**Input records**
⁂

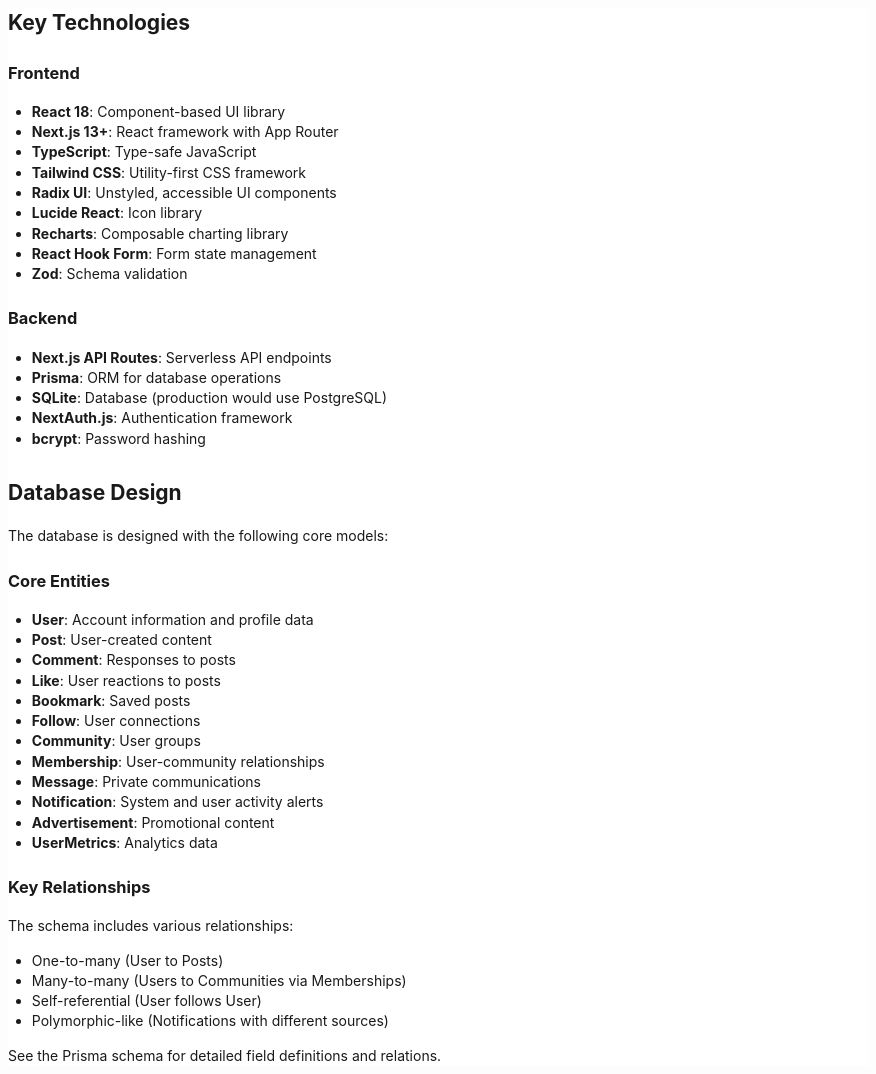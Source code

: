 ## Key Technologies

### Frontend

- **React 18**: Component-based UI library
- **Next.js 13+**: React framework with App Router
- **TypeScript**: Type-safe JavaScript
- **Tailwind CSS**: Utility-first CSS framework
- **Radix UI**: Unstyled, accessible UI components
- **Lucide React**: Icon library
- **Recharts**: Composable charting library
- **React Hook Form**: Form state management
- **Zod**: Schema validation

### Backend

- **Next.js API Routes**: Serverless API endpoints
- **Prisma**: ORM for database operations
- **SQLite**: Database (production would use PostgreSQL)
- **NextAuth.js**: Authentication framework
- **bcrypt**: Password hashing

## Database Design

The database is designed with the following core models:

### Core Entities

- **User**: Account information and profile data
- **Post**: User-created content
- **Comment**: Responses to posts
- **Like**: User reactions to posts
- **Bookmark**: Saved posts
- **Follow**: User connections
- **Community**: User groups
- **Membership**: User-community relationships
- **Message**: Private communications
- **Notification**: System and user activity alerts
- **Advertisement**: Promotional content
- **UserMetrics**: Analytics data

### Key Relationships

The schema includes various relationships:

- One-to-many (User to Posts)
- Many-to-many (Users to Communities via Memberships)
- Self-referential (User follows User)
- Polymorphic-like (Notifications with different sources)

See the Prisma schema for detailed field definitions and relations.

⁂

**Task prompt**
Please return every line of the material above that includes "library".

**Reply**
- **React 18**: Component-based UI library
- **Lucide React**: Icon library
- **Recharts**: Composable charting library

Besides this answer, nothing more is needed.